Proteína se consolidou como uma das forças mais relevantes da indústria de ingredientes, elevando a demanda global e expondo limites na oferta de whey.
Para fornecedores, o cenário já não é apenas de crescimento, mas de execução estratégica para evitar rupturas e capturar valor.
O avanço está ligado a mudanças estruturais no comportamento do consumidor. A busca por wellness ganhou intensidade, combinando saúde com prazer alimentar, enquanto o envelhecimento saudável passou a influenciar decisões até entre consumidores mais jovens. Nesse contexto, a proteína deixou de ser associada apenas ao desempenho esportivo e passou a ocupar múltiplas ocasiões de consumo ao longo do dia.
Outro vetor emergente é o uso de medicamentos GLP-1 para controle de peso. A expectativa de que até 40% dos adultos nos Estados Unidos experimentem esses fármacos ao longo da vida sugere um potencial efeito multiplicador sobre a ingestão proteica, especialmente se versões em comprimidos substituírem aplicações injetáveis.
Os dados reforçam o movimento. A FrieslandCampina Ingredients observa crescimento global de 6% a 7% para proteínas do soro, com taxas ainda maiores no mercado norte-americano. Quando considerados consumidores de GLP-1, a expansão pode alcançar 10% a 11%.
O problema é que a oferta não acompanha o ritmo. Diversas regiões enfrentam escassez de whey, em grande parte associada ao mercado dos Estados Unidos. Com fornecedores já comprometidos com vendas que avançam até 2026, os preços do whey protein isolate subiram de forma significativa e praticamente não há estoques elevados no sistema.
A resposta estratégica da FrieslandCampina Ingredients se apoia em dois eixos. O primeiro é capacidade. A companhia investe em projetos nos Países Baixos para redirecionar proteínas antes destinadas à ração ou a usos alimentares de menor valor para aplicações de nutrição ativa e de performance.
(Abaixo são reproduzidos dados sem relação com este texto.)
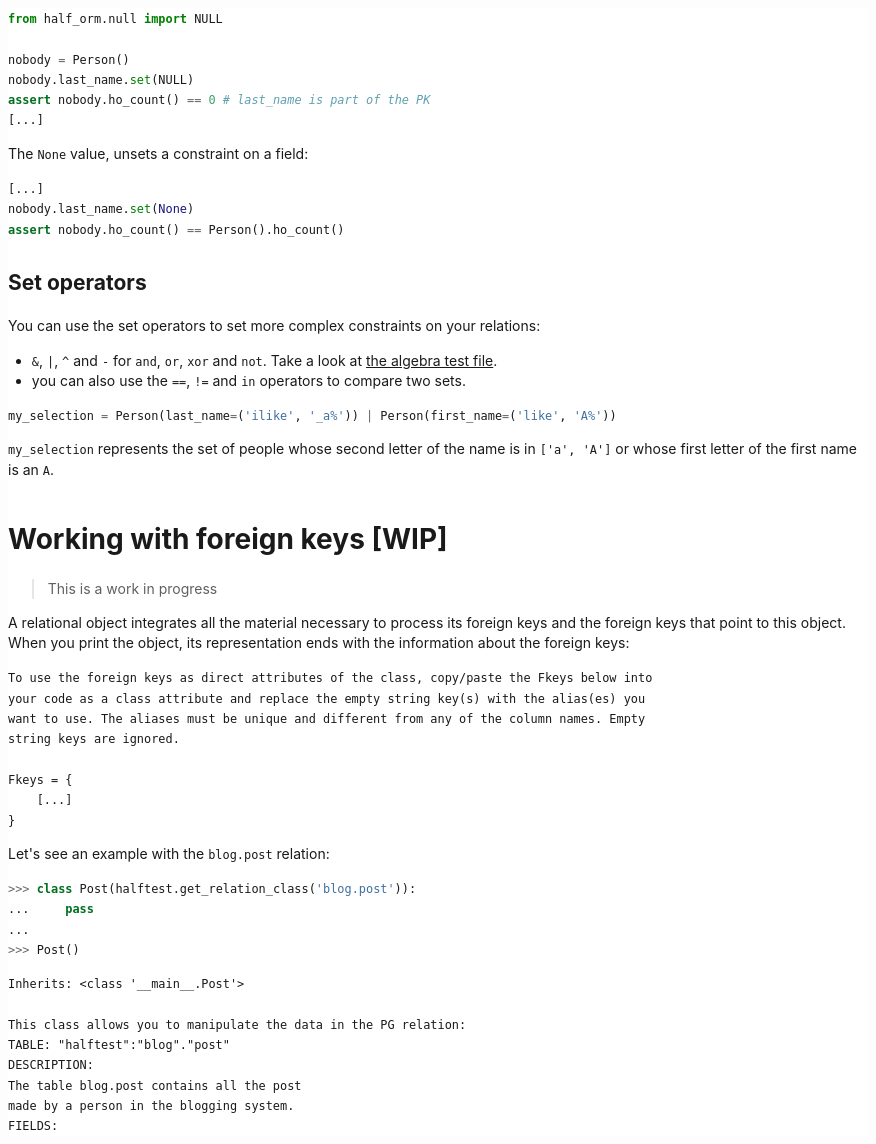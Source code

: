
 ```py
from half_orm.null import NULL

nobody = Person()
nobody.last_name.set(NULL)
assert nobody.ho_count() == 0 # last_name is part of the PK
[...]
```

The `None` value, unsets a constraint on a field:

```py
[...]
nobody.last_name.set(None)
assert nobody.ho_count() == Person().ho_count()
```

## Set operators

You can use the set operators to set more complex constraints on your relations:
- `&`, `|`, `^` and `-` for `and`, `or`, `xor` and `not`.
Take a look at [the algebra test file](https://github.com/collorg/halfORM/blob/main/test/relation/algebra_test.py).
- you can also use the `==`, `!=` and `in` operators to compare two sets.

```py
my_selection = Person(last_name=('ilike', '_a%')) | Person(first_name=('like', 'A%'))
```

`my_selection` represents the set of people whose second letter of the name is in `['a', 'A']` or whose first letter of the first name is an `A`.


# Working with foreign keys [WIP]

> This is a work in progress

A relational object integrates all the material necessary to process its foreign keys and the
foreign keys that point to this object. When you print the object, its representation ends
with the information about the foreign keys:

```
To use the foreign keys as direct attributes of the class, copy/paste the Fkeys below into
your code as a class attribute and replace the empty string key(s) with the alias(es) you
want to use. The aliases must be unique and different from any of the column names. Empty
string keys are ignored.

Fkeys = {
    [...]
}
```

Let's see an example with the `blog.post` relation:

```py
>>> class Post(halftest.get_relation_class('blog.post')):
...     pass
...
>>> Post()
```
```
Inherits: <class '__main__.Post'>

This class allows you to manipulate the data in the PG relation:
TABLE: "halftest":"blog"."post"
DESCRIPTION:
The table blog.post contains all the post
made by a person in the blogging system.
FIELDS:
```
Nos Estados Unidos, a aquisição da Wisconsin Whey Protein adiciona capacidade de whey protein isolate. A fábrica passa por um processo de duplicação produtiva, sinalizando que novos volumes devem chegar ao mercado nos próximos anos.
O segundo eixo é inovação. A empresa aposta na expansão para além dos pós tradicionais, priorizando barras, bebidas, whey transparente e melhorias de sabor e textura. A adaptação regional também entra no radar, especialmente na Ásia, onde preferências sensoriais diferem e o consumo de lácteos ainda está em estágio inicial.
À medida que o PIB cresce em partes do continente asiático, consumidores tendem a migrar diretamente para produtos premium e ricos em proteína, abrindo espaço para nutrição esportiva e iogurtes de alto teor proteico.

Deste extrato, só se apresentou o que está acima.